**EXERCISE AIM**
Check the lines of the listing below for the word "with", and state only how many have it.

**STORED DATA**
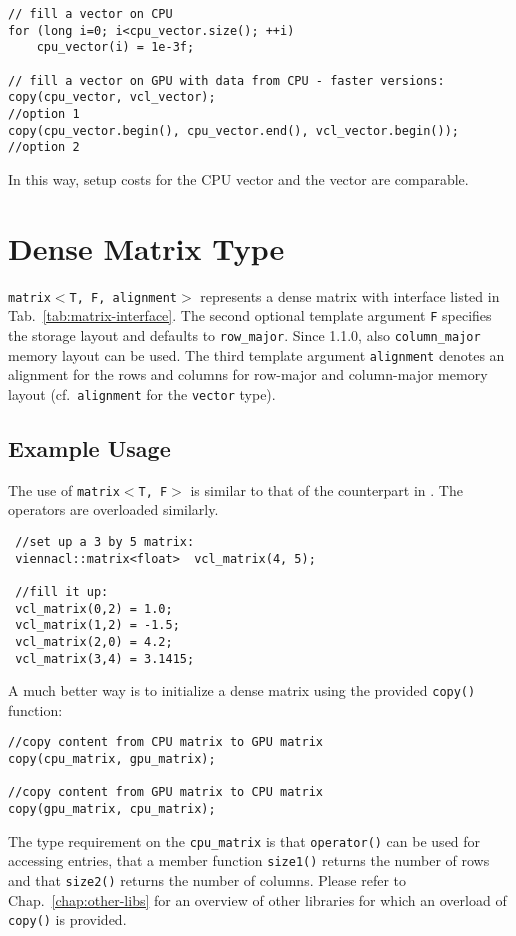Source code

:   \begin{lstlisting}
// fill a vector on CPU
for (long i=0; i<cpu_vector.size(); ++i)
    cpu_vector(i) = 1e-3f;

// fill a vector on GPU with data from CPU - faster versions:
copy(cpu_vector, vcl_vector);                                   //option 1
copy(cpu_vector.begin(), cpu_vector.end(), vcl_vector.begin()); //option 2
\end{lstlisting} 
In this way, setup costs for the CPU vector and the {\ViennaCL} vector are comparable.

\section{Dense Matrix Type}
\texttt{matrix$<$T, F, alignment$>$} represents a dense matrix with interface listed in
Tab.~\ref{tab:matrix-interface}. The second optional template argument \texttt{F}
specifies the storage layout and defaults to \texttt{row\_major}. Since {\ViennaCL} 1.1.0, also \lstinline|column_major| memory layout can be used.
The third template argument \texttt{alignment} denotes an alignment for the rows and columns for row-major and column-major memory layout (cf.~\texttt{alignment} for the \texttt{vector} type).

\subsection{Example Usage}
The use of \texttt{matrix$<$T, F$>$} is similar to that of the counterpart in {\ublas}. The operators are overloaded similarly.

\begin{lstlisting}
 //set up a 3 by 5 matrix:
 viennacl::matrix<float>  vcl_matrix(4, 5);

 //fill it up:
 vcl_matrix(0,2) = 1.0; 
 vcl_matrix(1,2) = -1.5; 
 vcl_matrix(2,0) = 4.2; 
 vcl_matrix(3,4) = 3.1415; 
\end{lstlisting} 


A much better way is to initialize a dense matrix using the provided \texttt{copy()} function:
\begin{lstlisting}
//copy content from CPU matrix to GPU matrix
copy(cpu_matrix, gpu_matrix);

//copy content from GPU matrix to CPU matrix
copy(gpu_matrix, cpu_matrix);
\end{lstlisting} 
The type requirement on the \texttt{cpu\_matrix} is that \texttt{operator()} can be used for accessing entries, that a member function \texttt{size1()} returns the number of rows and that \texttt{size2()} returns the number of columns.
Please refer to Chap.~\ref{chap:other-libs} for an overview of other libraries for which an overload of \texttt{copy()} is provided.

**RESULT**
2